PROBLEM STATEMENT –
Print each entry again exactly as written, and keep the pictures out.

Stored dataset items
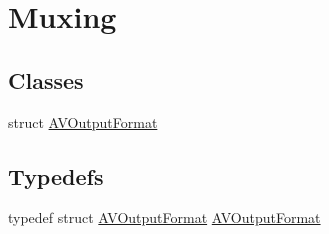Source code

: \hypertarget{group__lavf__encoding}{}\section{Muxing}
\label{group__lavf__encoding}
\subsection*{Classes}
\begin{DoxyCompactItemize}
\item 
struct \hyperlink{struct_a_v_output_format}{A\+V\+Output\+Format}
\end{DoxyCompactItemize}
\subsection*{Typedefs}
\begin{DoxyCompactItemize}
\item 
typedef struct \hyperlink{struct_a_v_output_format}{A\+V\+Output\+Format} \hyperlink{group__lavf__encoding_ga7328f2fe9ea40f836f0eea2d44f2db5e}{A\+V\+Output\+Format}
\end{DoxyCompactItemize}

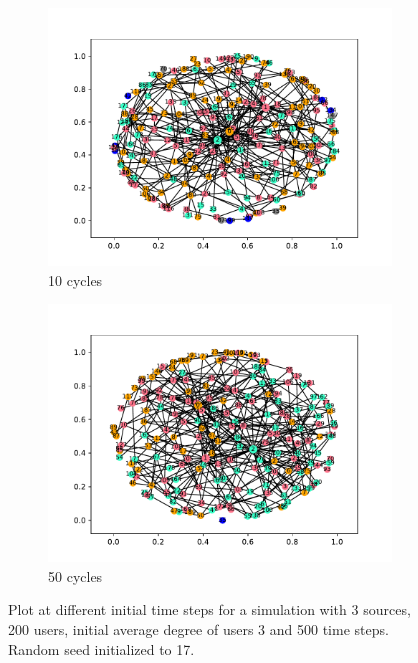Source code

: \begin{figure}[!h]
  \begin{subfigure}[t]{.45\textwidth}
    \centering
    \includegraphics[trim={1cm .5cm 1cm 1cm}, clip, width=\linewidth]{img/pdf/plot-0010.pdf} 
    \caption{10 cycles}
    \label{fig:10}
  \end{subfigure}
  \begin{subfigure}[t]{.45\textwidth}
    \centering
    \includegraphics[trim={1cm .5cm 1cm 1cm}, clip, width=\linewidth]{img/pdf/plot-0050.pdf} 
    \caption{50 cycles}
    \label{fig:50}
  \end{subfigure}
 
  \caption{Plot at different initial time steps for a simulation with 3 sources, 200 users, initial average degree of users 3 and 500 time steps. Random seed initialized to 17.}
\end{figure}


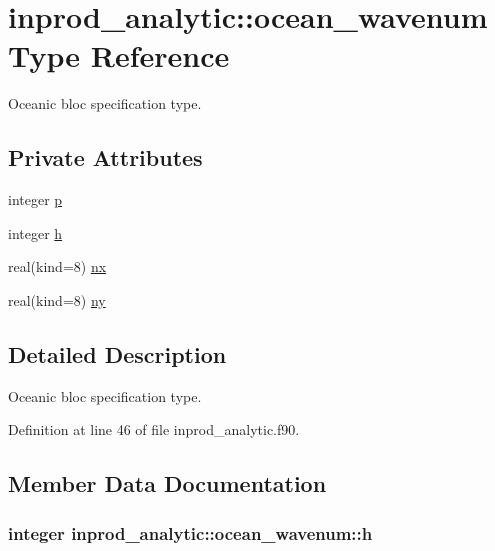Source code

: \hypertarget{structinprod__analytic_1_1ocean__wavenum}{\section{inprod\-\_\-analytic\-:\-:ocean\-\_\-wavenum Type Reference}
\label{structinprod__analytic_1_1ocean__wavenum}
}


Oceanic bloc specification type.  


\subsection*{Private Attributes}
\begin{DoxyCompactItemize}
\item 
integer \hyperlink{structinprod__analytic_1_1ocean__wavenum_a3170ff1b2a81b58ae81527a964682c06}{p}
\item 
integer \hyperlink{structinprod__analytic_1_1ocean__wavenum_a0669827dd9b250ef505da012599c40ff}{h}
\item 
real(kind=8) \hyperlink{structinprod__analytic_1_1ocean__wavenum_a6084ea7c554f942e74779a2be38b7d3d}{nx}
\item 
real(kind=8) \hyperlink{structinprod__analytic_1_1ocean__wavenum_a0738c305f503d7864a9073c5cea352ab}{ny}
\end{DoxyCompactItemize}


\subsection{Detailed Description}
Oceanic bloc specification type. 

Definition at line 46 of file inprod\-\_\-analytic.\-f90.



\subsection{Member Data Documentation}
\hypertarget{structinprod__analytic_1_1ocean__wavenum_a0669827dd9b250ef505da012599c40ff}{
\subsubsection[{h}]{\setlength{\rightskip}{0pt plus 5cm}integer inprod\-\_\-analytic\-::ocean\-\_\-wavenum\-::h\hspace{0.3cm}{\ttfamily [private]}}}\label{structinprod__analytic_1_1ocean__wavenum_a0669827dd9b250ef505da012599c40ff}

ANSWER FOR THE TASK –
Source code

: \hypertarget{group__lavf__encoding}{}\section{Muxing}
\label{group__lavf__encoding}
\subsection*{Classes}
\begin{DoxyCompactItemize}
\item 
struct \hyperlink{struct_a_v_output_format}{A\+V\+Output\+Format}
\end{DoxyCompactItemize}
\subsection*{Typedefs}
\begin{DoxyCompactItemize}
\item 
typedef struct \hyperlink{struct_a_v_output_format}{A\+V\+Output\+Format} \hyperlink{group__lavf__encoding_ga7328f2fe9ea40f836f0eea2d44f2db5e}{A\+V\+Output\+Format}
\end{DoxyCompactItemize}

Source code

: \begin{figure}[!h]
  \begin{subfigure}[t]{.45\textwidth}
    \centering
    \includegraphics[trim={1cm .5cm 1cm 1cm}, clip, width=\linewidth]{img/pdf/plot-0010.pdf} 
    \caption{10 cycles}
    \label{fig:10}
  \end{subfigure}
  \begin{subfigure}[t]{.45\textwidth}
    \centering
    \includegraphics[trim={1cm .5cm 1cm 1cm}, clip, width=\linewidth]{img/pdf/plot-0050.pdf} 
    \caption{50 cycles}
    \label{fig:50}
  \end{subfigure}
 
  \caption{Plot at different initial time steps for a simulation with 3 sources, 200 users, initial average degree of users 3 and 500 time steps. Random seed initialized to 17.}
\end{figure}


Source code

: \hypertarget{structinprod__analytic_1_1ocean__wavenum}{\section{inprod\-\_\-analytic\-:\-:ocean\-\_\-wavenum Type Reference}
\label{structinprod__analytic_1_1ocean__wavenum}
}


Oceanic bloc specification type.  


\subsection*{Private Attributes}
\begin{DoxyCompactItemize}
\item 
integer \hyperlink{structinprod__analytic_1_1ocean__wavenum_a3170ff1b2a81b58ae81527a964682c06}{p}
\item 
integer \hyperlink{structinprod__analytic_1_1ocean__wavenum_a0669827dd9b250ef505da012599c40ff}{h}
\item 
real(kind=8) \hyperlink{structinprod__analytic_1_1ocean__wavenum_a6084ea7c554f942e74779a2be38b7d3d}{nx}
\item 
real(kind=8) \hyperlink{structinprod__analytic_1_1ocean__wavenum_a0738c305f503d7864a9073c5cea352ab}{ny}
\end{DoxyCompactItemize}


\subsection{Detailed Description}
Oceanic bloc specification type. 

Definition at line 46 of file inprod\-\_\-analytic.\-f90.



\subsection{Member Data Documentation}
\hypertarget{structinprod__analytic_1_1ocean__wavenum_a0669827dd9b250ef505da012599c40ff}{
\subsubsection[{h}]{\setlength{\rightskip}{0pt plus 5cm}integer inprod\-\_\-analytic\-::ocean\-\_\-wavenum\-::h\hspace{0.3cm}{\ttfamily [private]}}}\label{structinprod__analytic_1_1ocean__wavenum_a0669827dd9b250ef505da012599c40ff}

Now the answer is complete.